Safety metrics are mixed. Overall crime ranks around the middle of the Greensboro–High Point metro (110th of 245 neighborhoods), and the neighborhood’s overall safety sits below the national median (44th percentile nationwide). At the same time, violent-offense comparisons are stronger, aligning with the top quartile nationally, suggesting relatively better performance on serious incidents versus national patterns. Investors should reflect this nuance in marketing and operations, emphasizing on-site security practices and resident communication.
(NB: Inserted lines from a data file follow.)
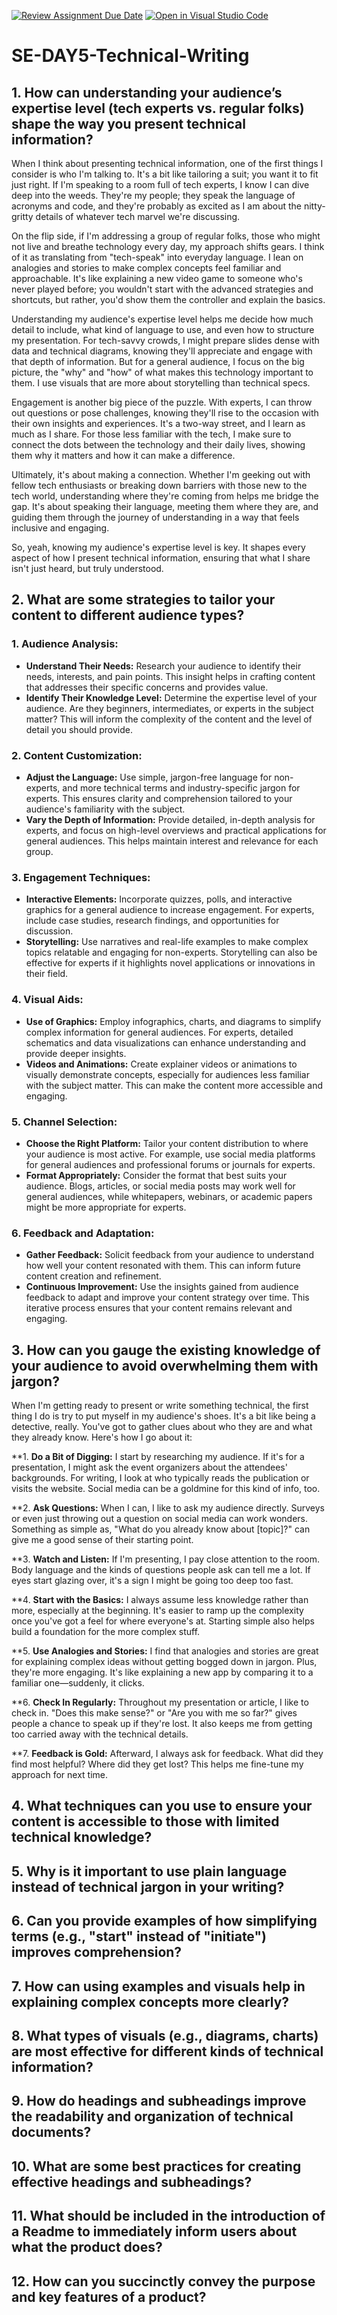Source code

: [![Review Assignment Due Date](https://classroom.github.com/assets/deadline-readme-button-22041afd0340ce965d47ae6ef1cefeee28c7c493a6346c4f15d667ab976d596c.svg)](https://classroom.github.com/a/zsAR-pyY)
[![Open in Visual Studio Code](https://classroom.github.com/assets/open-in-vscode-2e0aaae1b6195c2367325f4f02e2d04e9abb55f0b24a779b69b11b9e10269abc.svg)](https://classroom.github.com/online_ide?assignment_repo_id=18521027&assignment_repo_type=AssignmentRepo)
# SE-DAY5-Technical-Writing
## 1. How can understanding your audience’s expertise level (tech experts vs. regular folks) shape the way you present technical information?
When I think about presenting technical information, one of the first things I consider is who I'm talking to. It's a bit like tailoring a suit; you want it to fit just right. If I'm speaking to a room full of tech experts, I know I can dive deep into the weeds. They're my people; they speak the language of acronyms and code, and they're probably as excited as I am about the nitty-gritty details of whatever tech marvel we're discussing.

On the flip side, if I'm addressing a group of regular folks, those who might not live and breathe technology every day, my approach shifts gears. I think of it as translating from "tech-speak" into everyday language. I lean on analogies and stories to make complex concepts feel familiar and approachable. It's like explaining a new video game to someone who's never played before; you wouldn't start with the advanced strategies and shortcuts, but rather, you'd show them the controller and explain the basics.

Understanding my audience's expertise level helps me decide how much detail to include, what kind of language to use, and even how to structure my presentation. For tech-savvy crowds, I might prepare slides dense with data and technical diagrams, knowing they'll appreciate and engage with that depth of information. But for a general audience, I focus on the big picture, the "why" and "how" of what makes this technology important to them. I use visuals that are more about storytelling than technical specs.

Engagement is another big piece of the puzzle. With experts, I can throw out questions or pose challenges, knowing they'll rise to the occasion with their own insights and experiences. It's a two-way street, and I learn as much as I share. For those less familiar with the tech, I make sure to connect the dots between the technology and their daily lives, showing them why it matters and how it can make a difference.

Ultimately, it's about making a connection. Whether I'm geeking out with fellow tech enthusiasts or breaking down barriers with those new to the tech world, understanding where they're coming from helps me bridge the gap. It's about speaking their language, meeting them where they are, and guiding them through the journey of understanding in a way that feels inclusive and engaging.

So, yeah, knowing my audience's expertise level is key. It shapes every aspect of how I present technical information, ensuring that what I share isn't just heard, but truly understood.

## 2. What are some strategies to tailor your content to different audience types?

### 1. **Audience Analysis:**
- **Understand Their Needs:** Research your audience to identify their needs, interests, and pain points. This insight helps in crafting content that addresses their specific concerns and provides value.
- **Identify Their Knowledge Level:** Determine the expertise level of your audience. Are they beginners, intermediates, or experts in the subject matter? This will inform the complexity of the content and the level of detail you should provide.

### 2. **Content Customization:**
- **Adjust the Language:** Use simple, jargon-free language for non-experts, and more technical terms and industry-specific jargon for experts. This ensures clarity and comprehension tailored to your audience's familiarity with the subject.
- **Vary the Depth of Information:** Provide detailed, in-depth analysis for experts, and focus on high-level overviews and practical applications for general audiences. This helps maintain interest and relevance for each group.

### 3. **Engagement Techniques:**
- **Interactive Elements:** Incorporate quizzes, polls, and interactive graphics for a general audience to increase engagement. For experts, include case studies, research findings, and opportunities for discussion.
- **Storytelling:** Use narratives and real-life examples to make complex topics relatable and engaging for non-experts. Storytelling can also be effective for experts if it highlights novel applications or innovations in their field.

### 4. **Visual Aids:**
- **Use of Graphics:** Employ infographics, charts, and diagrams to simplify complex information for general audiences. For experts, detailed schematics and data visualizations can enhance understanding and provide deeper insights.
- **Videos and Animations:** Create explainer videos or animations to visually demonstrate concepts, especially for audiences less familiar with the subject matter. This can make the content more accessible and engaging.

### 5. **Channel Selection:**
- **Choose the Right Platform:** Tailor your content distribution to where your audience is most active. For example, use social media platforms for general audiences and professional forums or journals for experts.
- **Format Appropriately:** Consider the format that best suits your audience. Blogs, articles, or social media posts may work well for general audiences, while whitepapers, webinars, or academic papers might be more appropriate for experts.

### 6. **Feedback and Adaptation:**
- **Gather Feedback:** Solicit feedback from your audience to understand how well your content resonated with them. This can inform future content creation and refinement.
- **Continuous Improvement:** Use the insights gained from audience feedback to adapt and improve your content strategy over time. This iterative process ensures that your content remains relevant and engaging.

## 3. How can you gauge the existing knowledge of your audience to avoid overwhelming them with jargon?

When I'm getting ready to present or write something technical, the first thing I do is try to put myself in my audience's shoes. It's a bit like being a detective, really. You've got to gather clues about who they are and what they already know. Here's how I go about it:

**1. **Do a Bit of Digging:**
I start by researching my audience. If it's for a presentation, I might ask the event organizers about the attendees' backgrounds. For writing, I look at who typically reads the publication or visits the website. Social media can be a goldmine for this kind of info, too.

**2. **Ask Questions:**
When I can, I like to ask my audience directly. Surveys or even just throwing out a question on social media can work wonders. Something as simple as, "What do you already know about [topic]?" can give me a good sense of their starting point.

**3. **Watch and Listen:**
If I'm presenting, I pay close attention to the room. Body language and the kinds of questions people ask can tell me a lot. If eyes start glazing over, it's a sign I might be going too deep too fast.

**4. **Start with the Basics:**
I always assume less knowledge rather than more, especially at the beginning. It's easier to ramp up the complexity once you've got a feel for where everyone's at. Starting simple also helps build a foundation for the more complex stuff.

**5. **Use Analogies and Stories:**
I find that analogies and stories are great for explaining complex ideas without getting bogged down in jargon. Plus, they're more engaging. It's like explaining a new app by comparing it to a familiar one—suddenly, it clicks.

**6. **Check In Regularly:**
Throughout my presentation or article, I like to check in. "Does this make sense?" or "Are you with me so far?" gives people a chance to speak up if they're lost. It also keeps me from getting too carried away with the technical details.

**7. **Feedback is Gold:**
Afterward, I always ask for feedback. What did they find most helpful? Where did they get lost? This helps me fine-tune my approach for next time.

## 4. What techniques can you use to ensure your content is accessible to those with limited technical knowledge?
## 5. Why is it important to use plain language instead of technical jargon in your writing?
## 6. Can you provide examples of how simplifying terms (e.g., "start" instead of "initiate") improves comprehension?
## 7. How can using examples and visuals help in explaining complex concepts more clearly?
## 8. What types of visuals (e.g., diagrams, charts) are most effective for different kinds of technical information?
## 9. How do headings and subheadings improve the readability and organization of technical documents?
## 10. What are some best practices for creating effective headings and subheadings?
## 11. What should be included in the introduction of a Readme to immediately inform users about what the product does?
## 12. How can you succinctly convey the purpose and key features of a product?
Given these dynamics, underwriting should assume average-to-cautious insurance and security line items and leverage neighborhood trend monitoring rather than block-level assumptions.

Proximity to Major Employers

Proximity to regional headquarters underpins a diverse employment base that can support leasing stability for workforce housing. Key nearby employers include VF, Laboratory Corp. of America, Hanesbrands, Reynolds American, and BB&T Corp., providing a mix of apparel, healthcare diagnostics, consumer products, and financial services roles.

  • VF — apparel (16.5 miles) — HQ
  • Laboratory Corp. of America — healthcare diagnostics (20.8 miles) — HQ
  • Hanesbrands — apparel (35.1 miles) — HQ
  • Reynolds American — consumer products (36.3 miles) — HQ
  • BB&T Corp. — financial services (36.5 miles) — HQ
Why invest?

This 41-unit asset benefits from a renter-driven location, with the neighborhood’s renter-occupied share ranking in the top quartile locally and 3-mile demographics indicating recent population and household growth that expand the tenant base. While neighborhood occupancy levels sit below the metro median, steady demand from workforce households can support leasing durability with hands-on management and resident retention programs.

Built in 2000, the property is newer than much of the surrounding stock, providing relative competitiveness versus older assets. According to CRE market data from WDSuite, ownership costs in the area are comparatively low, so underwriting should consider potential competition from entry-level ownership while leveraging the location’s need-based demand and manageable rent-to-income dynamics. Targeted upgrades and operational focus offer a path to stabilize occupancy and optimize pricing without relying on outsized rent growth assumptions.

  • Renter-heavy neighborhood supports depth of demand and leasing resilience.
  • 2000 vintage provides competitive positioning versus older local supply with planned mid-life capex.
  • Essential-service amenities (grocers, pharmacies) nearby align with workforce renter priorities.
  • Underwrite conservatively for below-metro neighborhood occupancy and potential competition from low-cost ownership.
  • Operational focus on retention and selective upgrades can drive stable NOI without aggressive rent assumptions.